After resigning, Séamus moved with Cecilia to Paris but they socialised with IRSP figures living in the city. They’d have dinner occasionally. Séamus secured a job teaching English at a private college, but politics remained his passion. “He organised the other teachers into a union,” says Cecilia. He started an Irish Cultural Association. He held Irish-language and dancing nights. He established a newsletter for Irish people in Paris. He was also active in the campaign to support the British miners’ strike.”

A close family

Although Séamus lived in France, the Ruddys remained a close family. “I even made him a Christmas pudding and posted it to Paris,” says Anne Morgan. She met her brother a fortnight before he disappeared. A teacher in Newry High School, she’d taken her pupils on a coach trip to Paris. “The driver didn’t know his way around so Séamus boarded the bus and guided our tour.

“The Eiffel Tower, the Arc de Triomphe, Notre Dame, we did it all. At night, he laughed at us trying to eat frogs’ legs. We spent a wonderful evening in a café on Rue Saint-Denis. I treasure those photographs.”

Anne with Séamus in Paris before he was killed

In May 1985, Cecilia was working in Cork so Séamus was alone in Paris. He agreed to meet three members of the INLA – chief-of-staff John O’Reilly, Peter ‘Dunter’ Stewart, and S – in a bar in Montparnasse. Séamus was nervous about the meeting. He contacted M, one of the IRSP members he was friendly with in Paris. M guaranteed his safety, according to the Ruddys.

In Cork, Cecilia started receiving concerned telephone calls from friends saying they hadn’t seen Séamus in days. She returned to Paris. “A box of letters and two cameras were missing from the apartment – they would have contained evidence of people Séamus had met or communicated with,” she says.

Friends told her they’d seen M leaving the apartment. He had a key. She wondered how he’d got it. “I went to see him. He was very guarded. I said I was going to the police. He said he’d get somebody to talk to me. He set up the Pompidou Centre meeting.” After that, Cecilia returned to Ireland and, with the Ruddys, kept trying to find the truth. “It was hell,” says Terry Ruddy. “We travelled the country asking IRSP figures to meet us. An arrangement would be made, then cancelled.

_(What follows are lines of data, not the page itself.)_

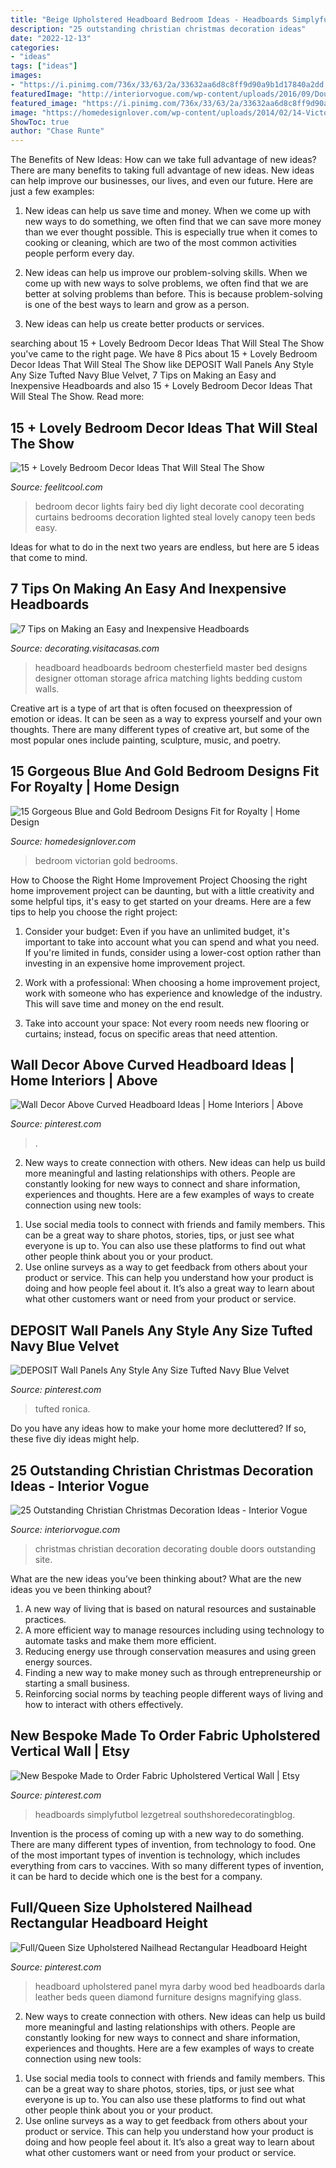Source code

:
 ```yaml
---
title: "Beige Upholstered Headboard Bedroom Ideas - Headboards Simplyfutbol Lezgetreal Southshoredecoratingblog"
description: "25 outstanding christian christmas decoration ideas"
date: "2022-12-13"
categories:
- "ideas"
tags: ["ideas"]
images:
- "https://i.pinimg.com/736x/33/63/2a/33632aa6d8c8ff9d90a9b1d17840a2dd.jpg"
featuredImage: "http://interiorvogue.com/wp-content/uploads/2016/09/Double-Front-Doors-Christmas-Decorating-Ideas.jpg"
featured_image: "https://i.pinimg.com/736x/33/63/2a/33632aa6d8c8ff9d90a9b1d17840a2dd.jpg"
image: "https://homedesignlover.com/wp-content/uploads/2014/02/14-Victorian-Bedroom.jpg"
ShowToc: true
author: "Chase Runte"
---
```



The Benefits of New Ideas: How can we take full advantage of new ideas?
There are many benefits to taking full advantage of new ideas. New ideas can help improve our businesses, our lives, and even our future. Here are just a few examples:
1. New ideas can help us save time and money. When we come up with new ways to do something, we often find that we can save more money than we ever thought possible. This is especially true when it comes to cooking or cleaning, which are two of the most common activities people perform every day.

2. New ideas can help us improve our problem-solving skills. When we come up with new ways to solve problems, we often find that we are better at solving problems than before. This is because problem-solving is one of the best ways to learn and grow as a person.

3. New ideas can help us create better products or services.

	

		
searching about 15 + Lovely Bedroom Decor Ideas That Will Steal The Show you've came to the right page. We have 8 Pics about 15 + Lovely Bedroom Decor Ideas That Will Steal The Show like DEPOSIT Wall Panels Any Style Any Size Tufted Navy Blue Velvet, 7 Tips on Making an Easy and Inexpensive Headboards and also 15 + Lovely Bedroom Decor Ideas That Will Steal The Show. Read more:
		
    
## 15 + Lovely Bedroom Decor Ideas That Will Steal The Show

<img loading=lazy src="http://feelitcool.com/wp-content/uploads/2015/12/fairy-lights-bedroom-decor1.jpg" onerror="this.onerror=null;this.src='https://tse3.mm.bing.net/th?id=OIP.XAVZRFTwLJKfapnxbrVDQAHaJ3&amp;pid=15.1';" alt="15 + Lovely Bedroom Decor Ideas That Will Steal The Show">

_Source: feelitcool.com_

>bedroom decor lights fairy bed diy light decorate cool decorating curtains bedrooms decoration lighted steal lovely canopy teen beds easy. 

	

Ideas for what to do in the next two years are endless, but here are 5 ideas that come to mind. 

    
## 7 Tips On Making An Easy And Inexpensive Headboards

<img loading=lazy src="http://decorating.visitacasas.com/wp-content/uploads/2009/07/HEADBOARDS-14.jpg" onerror="this.onerror=null;this.src='https://tse3.mm.bing.net/th?id=OIP.ScnGq-iK8AubvaKjzZ_MAgHaE7&amp;pid=15.1';" alt="7 Tips on Making an Easy and Inexpensive Headboards">

_Source: decorating.visitacasas.com_

>headboard headboards bedroom chesterfield master bed designs designer ottoman storage africa matching lights bedding custom walls. 

	

Creative art is a type of art that is often focused on theexpression of emotion or ideas. It can be seen as a way to express yourself and your own thoughts. There are many different types of creative art, but some of the most popular ones include painting, sculpture, music, and poetry.

    
## 15 Gorgeous Blue And Gold Bedroom Designs Fit For Royalty | Home Design

<img loading=lazy src="https://homedesignlover.com/wp-content/uploads/2014/02/14-Victorian-Bedroom.jpg" onerror="this.onerror=null;this.src='https://tse2.mm.bing.net/th?id=OIP.gIsnMgDpUjg-VI_UXtDpqQHaE5&amp;pid=15.1';" alt="15 Gorgeous Blue and Gold Bedroom Designs Fit for Royalty | Home Design">

_Source: homedesignlover.com_

>bedroom victorian gold bedrooms. 

	

How to Choose the Right Home Improvement Project
Choosing the right home improvement project can be daunting, but with a little creativity and some helpful tips, it's easy to get started on your dreams. Here are a few tips to help you choose the right project:
1. Consider your budget: Even if you have an unlimited budget, it's important to take into account what you can spend and what you need. If you're limited in funds, consider using a lower-cost option rather than investing in an expensive home improvement project.

2. Work with a professional: When choosing a home improvement project, work with someone who has experience and knowledge of the industry. This will save time and money on the end result.

3. Take into account your space: Not every room needs new flooring or curtains; instead, focus on specific areas that need attention.

    
## Wall Decor Above Curved Headboard Ideas | Home Interiors | Above

<img loading=lazy src="https://i.pinimg.com/736x/f4/ba/6b/f4ba6b32e8f277e8f4dc391a9b711818.jpg" onerror="this.onerror=null;this.src='https://tse2.mm.bing.net/th?id=OIP.XmTBTYLgv7O6cumuYgcPiAHaHb&amp;pid=15.1';" alt="Wall Decor Above Curved Headboard Ideas | Home Interiors | Above">

_Source: pinterest.com_

>. 

	

2. New ways to create connection with others.
New ideas can help us build more meaningful and lasting relationships with others. People are constantly looking for new ways to connect and share information, experiences and thoughts. Here are a few examples of ways to create connection using new tools: 
1) Use social media tools to connect with friends and family members. This can be a great way to share photos, stories, tips, or just see what everyone is up to. You can also use these platforms to find out what other people think about you or your product. 
2) Use online surveys as a way to get feedback from others about your product or service. This can help you understand how your product is doing and how people feel about it. It’s also a great way to learn about what other customers want or need from your product or service.

    
## DEPOSIT Wall Panels Any Style Any Size Tufted Navy Blue Velvet

<img loading=lazy src="https://i.pinimg.com/736x/c8/8e/71/c88e71baf68a4f2bdac7983ff807b133.jpg" onerror="this.onerror=null;this.src='https://tse3.mm.bing.net/th?id=OIP.8vMDP9Sj9YSOC-mSoMNmUQHaJx&amp;pid=15.1';" alt="DEPOSIT Wall Panels Any Style Any Size Tufted Navy Blue Velvet">

_Source: pinterest.com_

>tufted ronica. 

	

Do you have any ideas how to make your home more decluttered? If so, these five diy ideas might help.

    
## 25 Outstanding Christian Christmas Decoration Ideas - Interior Vogue

<img loading=lazy src="http://interiorvogue.com/wp-content/uploads/2016/09/Double-Front-Doors-Christmas-Decorating-Ideas.jpg" onerror="this.onerror=null;this.src='https://tse4.mm.bing.net/th?id=OIP.a6AMwM18od-IivL6rGxJJQHaJl&amp;pid=15.1';" alt="25 Outstanding Christian Christmas Decoration Ideas - Interior Vogue">

_Source: interiorvogue.com_

>christmas christian decoration decorating double doors outstanding site. 

	

What are the new ideas you’ve been thinking about?
What are the new ideas you ve been thinking about? 

1. A new way of living that is based on natural resources and sustainable practices. 
2. A more efficient way to manage resources including using technology to automate tasks and make them more efficient. 
3. Reducing energy use through conservation measures and using green energy sources. 
4. Finding a new way to make money such as through entrepreneurship or starting a small business. 
5. Reinforcing social norms by teaching people different ways of living and how to interact with others effectively.

    
## New Bespoke Made To Order Fabric Upholstered Vertical Wall | Etsy

<img loading=lazy src="https://i.pinimg.com/736x/33/63/2a/33632aa6d8c8ff9d90a9b1d17840a2dd.jpg" onerror="this.onerror=null;this.src='https://tse3.mm.bing.net/th?id=OIP.df4rT15Bn2Ew4hw2pO28AwHaEx&amp;pid=15.1';" alt="New Bespoke Made to Order Fabric Upholstered Vertical Wall | Etsy">

_Source: pinterest.com_

>headboards simplyfutbol lezgetreal southshoredecoratingblog. 

	

Invention is the process of coming up with a new way to do something. There are many different types of invention, from technology to food. One of the most important types of invention is technology, which includes everything from cars to vaccines. With so many different types of invention, it can be hard to decide which one is the best for a company.

    
## Full/Queen Size Upholstered Nailhead Rectangular Headboard Height

<img loading=lazy src="https://i.pinimg.com/736x/08/9f/56/089f563e7b1508bc003f878303b56d6d--white-upholstered-headboard-headboard-designs.jpg" onerror="this.onerror=null;this.src='https://tse4.mm.bing.net/th?id=OIP.mKF7mMCX1fi9QfE44mQUoAHaHa&amp;pid=15.1';" alt="Full/Queen Size Upholstered Nailhead Rectangular Headboard Height">

_Source: pinterest.com_

>headboard upholstered panel myra darby wood bed headboards darla leather beds queen diamond furniture designs magnifying glass. 

	

2. New ways to create connection with others.
New ideas can help us build more meaningful and lasting relationships with others. People are constantly looking for new ways to connect and share information, experiences and thoughts. Here are a few examples of ways to create connection using new tools: 
1) Use social media tools to connect with friends and family members. This can be a great way to share photos, stories, tips, or just see what everyone is up to. You can also use these platforms to find out what other people think about you or your product. 
2) Use online surveys as a way to get feedback from others about your product or service. This can help you understand how your product is doing and how people feel about it. It’s also a great way to learn about what other customers want or need from your product or service.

They’d say the Brits were raiding houses or give some excuse.”

‘They told us we’d be killed’

Then, the French police made contact to say children had found a black bag, weighed down by stones, which had been washed up from the Seine. They believed it contained Séamus’s clothes. “John O’Reilly, whom we later found out had shot Séamus, told us that if we travelled to France to inspect the clothes, we’d be killed,” says Anne Morgan.

She went to Paris anyway. There was a jacket with two bullet holes in the hood, blood-stained jeans and Doc Marten boots. She knew immediately they were Séamus’s. He’d been wearing those very clothes on their evening on Rue Saint-Denis.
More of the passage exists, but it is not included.